Here we can see that a new log file was created and the offset was reset. Now, according to BOL the initial_file_name is “The first file to be read from path” and initial_offset is “the offset in the first file where reading begins.” It also stresses that these two values are paired. So, I would expect that if I ran this query:
SELECT event_xml.value('(./action[@name="event_sequence"]/value)[1]', 'nvarchar(max)') as EventSequence, event_xml.value('(./action[@name="collect_system_time"]/value)[1]', 'nvarchar(max)') as SystemTime, substring(file_name, len(file_name)-charindex('\',reverse(file_name))+2, len(file_name)) as file_name_only, file_offset FROM (SELECT file_name, file_offset, CAST(event_data AS XML) xml_event_data FROM sys.fn_xe_file_target_read_file ('D:\Data\MSSQL11.MSSQLSERVER\MSSQL\Log\DDL Audit*.xel', NULL, 'D:\Data\MSSQL11.MSSQLSERVER\MSSQL\Log\DDL Audit_0_129671535441930000.xel', 15872)) AS event_table CROSS APPLY xml_event_data.nodes('//event') n (event_xml) ORDER BY file_name, file_offset, SystemTime, EventSequence
I’d get only rows 18 through 25, right?:
But I don’t.
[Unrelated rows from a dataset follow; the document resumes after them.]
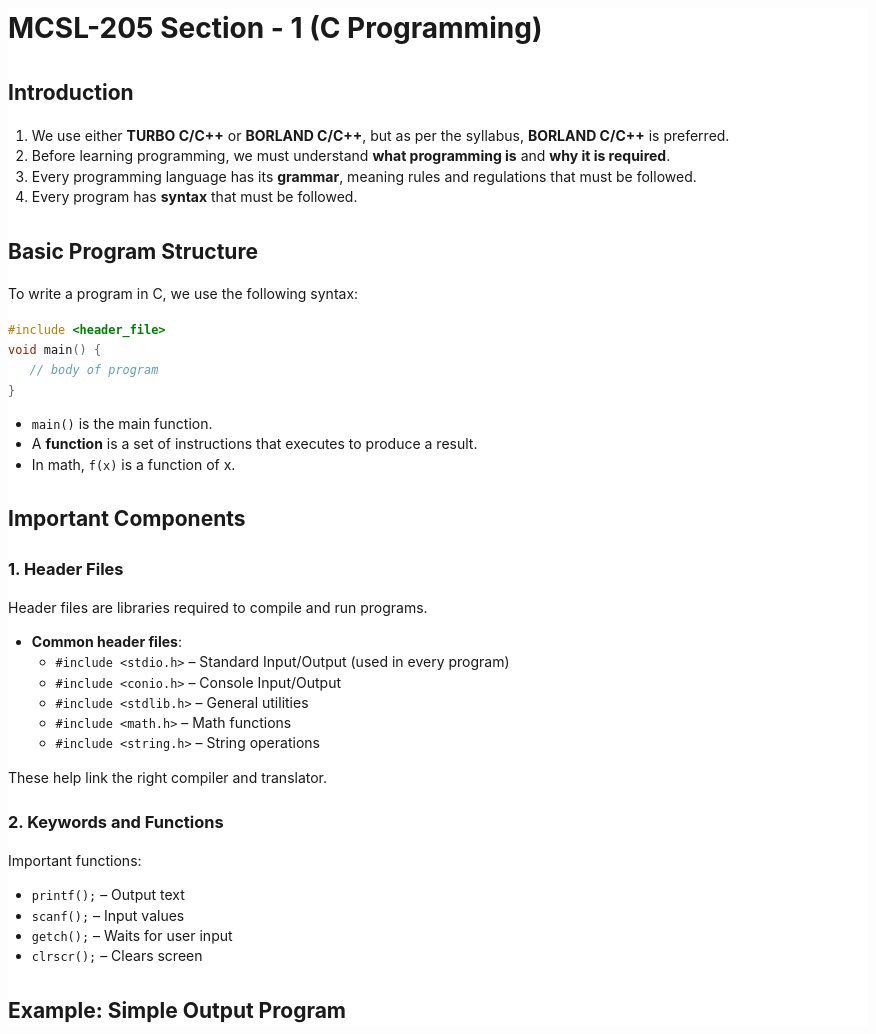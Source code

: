 # MCSL-205 Section - 1 (C Programming)

## Introduction

1. We use either **TURBO C/C++** or **BORLAND C/C++**, but as per the syllabus, **BORLAND C/C++** is preferred.
2. Before learning programming, we must understand **what programming is** and **why it is required**.
3. Every programming language has its **grammar**, meaning rules and regulations that must be followed.
4. Every program has **syntax** that must be followed.

## Basic Program Structure

To write a program in C, we use the following syntax:

```c
#include <header_file>
void main() {
   // body of program
}
```

- `main()` is the main function.
- A **function** is a set of instructions that executes to produce a result.
- In math, `f(x)` is a function of x.

## Important Components

### 1. Header Files
Header files are libraries required to compile and run programs.

- **Common header files**:
  - `#include <stdio.h>` – Standard Input/Output (used in every program)
  - `#include <conio.h>` – Console Input/Output
  - `#include <stdlib.h>` – General utilities
  - `#include <math.h>` – Math functions
  - `#include <string.h>` – String operations

These help link the right compiler and translator.

### 2. Keywords and Functions

Important functions:

- `printf();` – Output text
- `scanf();` – Input values
- `getch();` – Waits for user input
- `clrscr();` – Clears screen

## Example: Simple Output Program
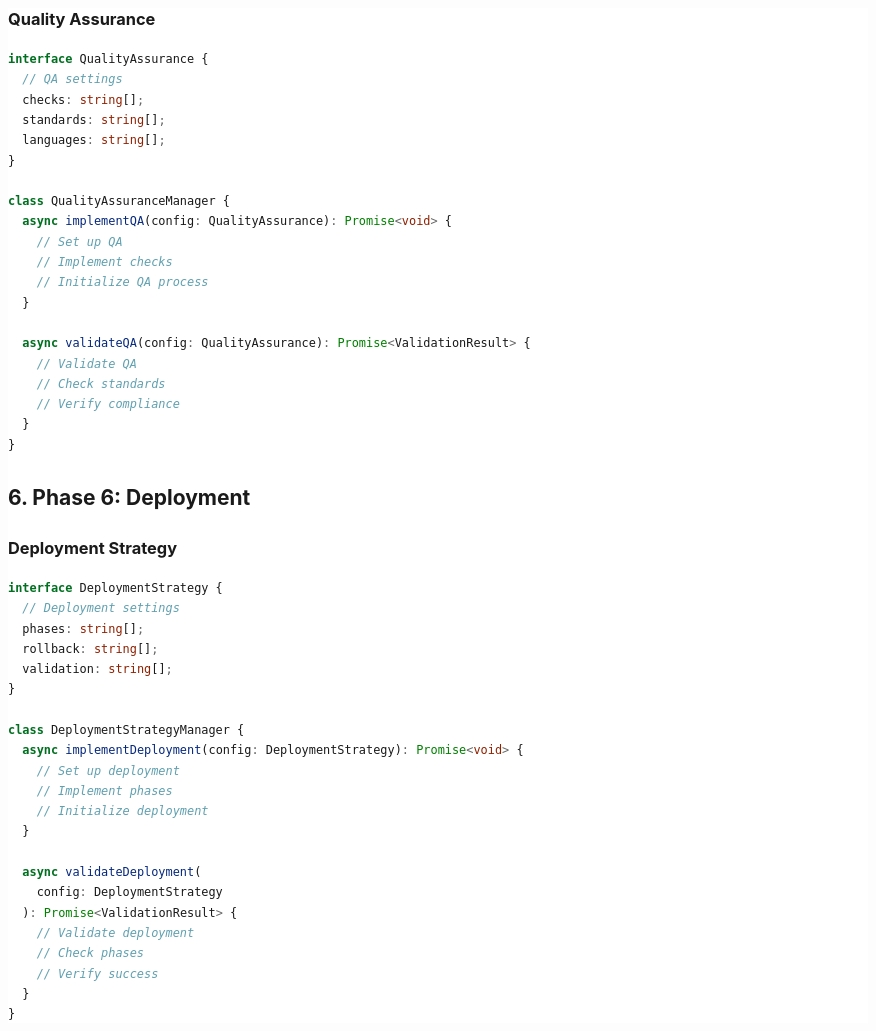### Quality Assurance

```typescript
interface QualityAssurance {
  // QA settings
  checks: string[];
  standards: string[];
  languages: string[];
}

class QualityAssuranceManager {
  async implementQA(config: QualityAssurance): Promise<void> {
    // Set up QA
    // Implement checks
    // Initialize QA process
  }

  async validateQA(config: QualityAssurance): Promise<ValidationResult> {
    // Validate QA
    // Check standards
    // Verify compliance
  }
}
```

## 6. Phase 6: Deployment

### Deployment Strategy

```typescript
interface DeploymentStrategy {
  // Deployment settings
  phases: string[];
  rollback: string[];
  validation: string[];
}

class DeploymentStrategyManager {
  async implementDeployment(config: DeploymentStrategy): Promise<void> {
    // Set up deployment
    // Implement phases
    // Initialize deployment
  }

  async validateDeployment(
    config: DeploymentStrategy
  ): Promise<ValidationResult> {
    // Validate deployment
    // Check phases
    // Verify success
  }
}
```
What I get is this:
It acknowledges the offset I specified, it’s only returning records after that offset. The problem is that it seems to be ignoring the initial_file_name parameter, because it’s returning records from both files. From everything I’ve read, I believe I’m using these parameters correctly, so perhaps there’s a bug in this version. Or maybe I am doing something wrong. Has anyone else out there had an opportunity to play with this and confirm or refute my findings? I’d love to get this working.